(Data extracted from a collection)
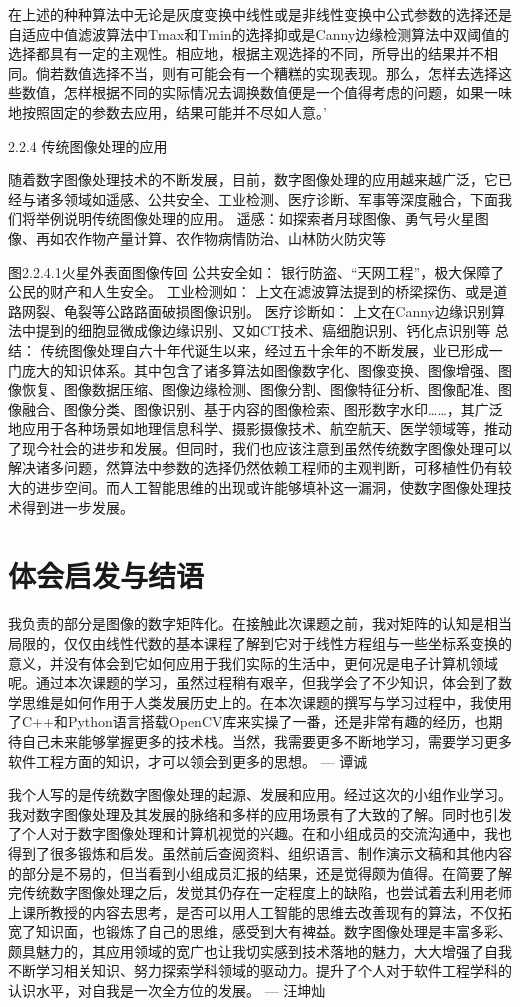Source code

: 	在上述的种种算法中无论是灰度变换中线性或是非线性变换中公式参数的选择还是自适应中值滤波算法中Tmax和Tmin的选择抑或是Canny边缘检测算法中双阈值的选择都具有一定的主观性。相应地，根据主观选择的不同，所导出的结果并不相同。倘若数值选择不当，则有可能会有一个糟糕的实现表现。那么，怎样去选择这些数值，怎样根据不同的实际情况去调换数值便是一个值得考虑的问题，如果一味地按照固定的参数去应用，结果可能并不尽如人意。'
	
2.2.4 传统图像处理的应用

	随着数字图像处理技术的不断发展，目前，数字图像处理的应用越来越广泛，它已经与诸多领域如遥感、公共安全、工业检测、医疗诊断、军事等深度融合，下面我们将举例说明传统图像处理的应用。
	遥感：如探索者月球图像、勇气号火星图像、再如农作物产量计算、农作物病情防治、山林防火防灾等

图2.2.4.1火星外表面图像传回
	公共安全如：
银行防盗、“天网工程”，极大保障了公民的财产和人生安全。
	工业检测如：
上文在滤波算法提到的桥梁探伤、或是道路网裂、龟裂等公路路面破损图像识别。	
	医疗诊断如：
上文在Canny边缘识别算法中提到的细胞显微成像边缘识别、又如CT技术、癌细胞识别、钙化点识别等
总结：
	传统图像处理自六十年代诞生以来，经过五十余年的不断发展，业已形成一门庞大的知识体系。其中包含了诸多算法如图像数字化、图像变换、图像增强、图像恢复、图像数据压缩、图像边缘检测、图像分割、图像特征分析、图像配准、图像融合、图像分类、图像识别、基于内容的图像检索、图形数字水印……，其广泛地应用于各种场景如地理信息科学、摄影摄像技术、航空航天、医学领域等，推动了现今社会的进步和发展。但同时，我们也应该注意到虽然传统数字图像处理可以解决诸多问题，然算法中参数的选择仍然依赖工程师的主观判断，可移植性仍有较大的进步空间。而人工智能思维的出现或许能够填补这一漏洞，使数字图像处理技术得到进一步发展。

\section{体会启发与结语}
	我负责的部分是图像的数字矩阵化。在接触此次课题之前，我对矩阵的认知是相当局限的，仅仅由线性代数的基本课程了解到它对于线性方程组与一些坐标系变换的意义，并没有体会到它如何应用于我们实际的生活中，更何况是电子计算机领域呢。通过本次课题的学习，虽然过程稍有艰辛，但我学会了不少知识，体会到了数学思维是如何作用于人类发展历史上的。在本次课题的撰写与学习过程中，我使用了C++和Python语言搭载OpenCV库来实操了一番，还是非常有趣的经历，也期待自己未来能够掌握更多的技术栈。当然，我需要更多不断地学习，需要学习更多软件工程方面的知识，才可以领会到更多的思想。
--- 谭诚

	我个人写的是传统数字图像处理的起源、发展和应用。经过这次的小组作业学习。我对数字图像处理及其发展的脉络和多样的应用场景有了大致的了解。同时也引发了个人对于数字图像处理和计算机视觉的兴趣。在和小组成员的交流沟通中，我也得到了很多锻炼和启发。虽然前后查阅资料、组织语言、制作演示文稿和其他内容的部分是不易的，但当看到小组成员汇报的结果，还是觉得颇为值得。在简要了解完传统数字图像处理之后，发觉其仍存在一定程度上的缺陷，也尝试着去利用老师上课所教授的内容去思考，是否可以用人工智能的思维去改善现有的算法，不仅拓宽了知识面，也锻炼了自己的思维，感受到大有裨益。数字图像处理是丰富多彩、颇具魅力的，其应用领域的宽广也让我切实感到技术落地的魅力，大大增强了自我不断学习相关知识、努力探索学科领域的驱动力。提升了个人对于软件工程学科的认识水平，对自我是一次全方位的发展。
--- 汪坤灿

### Work instructions:
Reproduce the data verbatim. Do not carry any picture into the copy.

### Answer section:
Source code

: 	在上述的种种算法中无论是灰度变换中线性或是非线性变换中公式参数的选择还是自适应中值滤波算法中Tmax和Tmin的选择抑或是Canny边缘检测算法中双阈值的选择都具有一定的主观性。相应地，根据主观选择的不同，所导出的结果并不相同。倘若数值选择不当，则有可能会有一个糟糕的实现表现。那么，怎样去选择这些数值，怎样根据不同的实际情况去调换数值便是一个值得考虑的问题，如果一味地按照固定的参数去应用，结果可能并不尽如人意。'
	
2.2.4 传统图像处理的应用

	随着数字图像处理技术的不断发展，目前，数字图像处理的应用越来越广泛，它已经与诸多领域如遥感、公共安全、工业检测、医疗诊断、军事等深度融合，下面我们将举例说明传统图像处理的应用。
	遥感：如探索者月球图像、勇气号火星图像、再如农作物产量计算、农作物病情防治、山林防火防灾等

图2.2.4.1火星外表面图像传回
	公共安全如：
银行防盗、“天网工程”，极大保障了公民的财产和人生安全。
	工业检测如：
上文在滤波算法提到的桥梁探伤、或是道路网裂、龟裂等公路路面破损图像识别。	
	医疗诊断如：
上文在Canny边缘识别算法中提到的细胞显微成像边缘识别、又如CT技术、癌细胞识别、钙化点识别等
总结：
	传统图像处理自六十年代诞生以来，经过五十余年的不断发展，业已形成一门庞大的知识体系。其中包含了诸多算法如图像数字化、图像变换、图像增强、图像恢复、图像数据压缩、图像边缘检测、图像分割、图像特征分析、图像配准、图像融合、图像分类、图像识别、基于内容的图像检索、图形数字水印……，其广泛地应用于各种场景如地理信息科学、摄影摄像技术、航空航天、医学领域等，推动了现今社会的进步和发展。但同时，我们也应该注意到虽然传统数字图像处理可以解决诸多问题，然算法中参数的选择仍然依赖工程师的主观判断，可移植性仍有较大的进步空间。而人工智能思维的出现或许能够填补这一漏洞，使数字图像处理技术得到进一步发展。

\section{体会启发与结语}
	我负责的部分是图像的数字矩阵化。在接触此次课题之前，我对矩阵的认知是相当局限的，仅仅由线性代数的基本课程了解到它对于线性方程组与一些坐标系变换的意义，并没有体会到它如何应用于我们实际的生活中，更何况是电子计算机领域呢。通过本次课题的学习，虽然过程稍有艰辛，但我学会了不少知识，体会到了数学思维是如何作用于人类发展历史上的。在本次课题的撰写与学习过程中，我使用了C++和Python语言搭载OpenCV库来实操了一番，还是非常有趣的经历，也期待自己未来能够掌握更多的技术栈。当然，我需要更多不断地学习，需要学习更多软件工程方面的知识，才可以领会到更多的思想。
--- 谭诚

	我个人写的是传统数字图像处理的起源、发展和应用。经过这次的小组作业学习。我对数字图像处理及其发展的脉络和多样的应用场景有了大致的了解。同时也引发了个人对于数字图像处理和计算机视觉的兴趣。在和小组成员的交流沟通中，我也得到了很多锻炼和启发。虽然前后查阅资料、组织语言、制作演示文稿和其他内容的部分是不易的，但当看到小组成员汇报的结果，还是觉得颇为值得。在简要了解完传统数字图像处理之后，发觉其仍存在一定程度上的缺陷，也尝试着去利用老师上课所教授的内容去思考，是否可以用人工智能的思维去改善现有的算法，不仅拓宽了知识面，也锻炼了自己的思维，感受到大有裨益。数字图像处理是丰富多彩、颇具魅力的，其应用领域的宽广也让我切实感到技术落地的魅力，大大增强了自我不断学习相关知识、努力探索学科领域的驱动力。提升了个人对于软件工程学科的认识水平，对自我是一次全方位的发展。
--- 汪坤灿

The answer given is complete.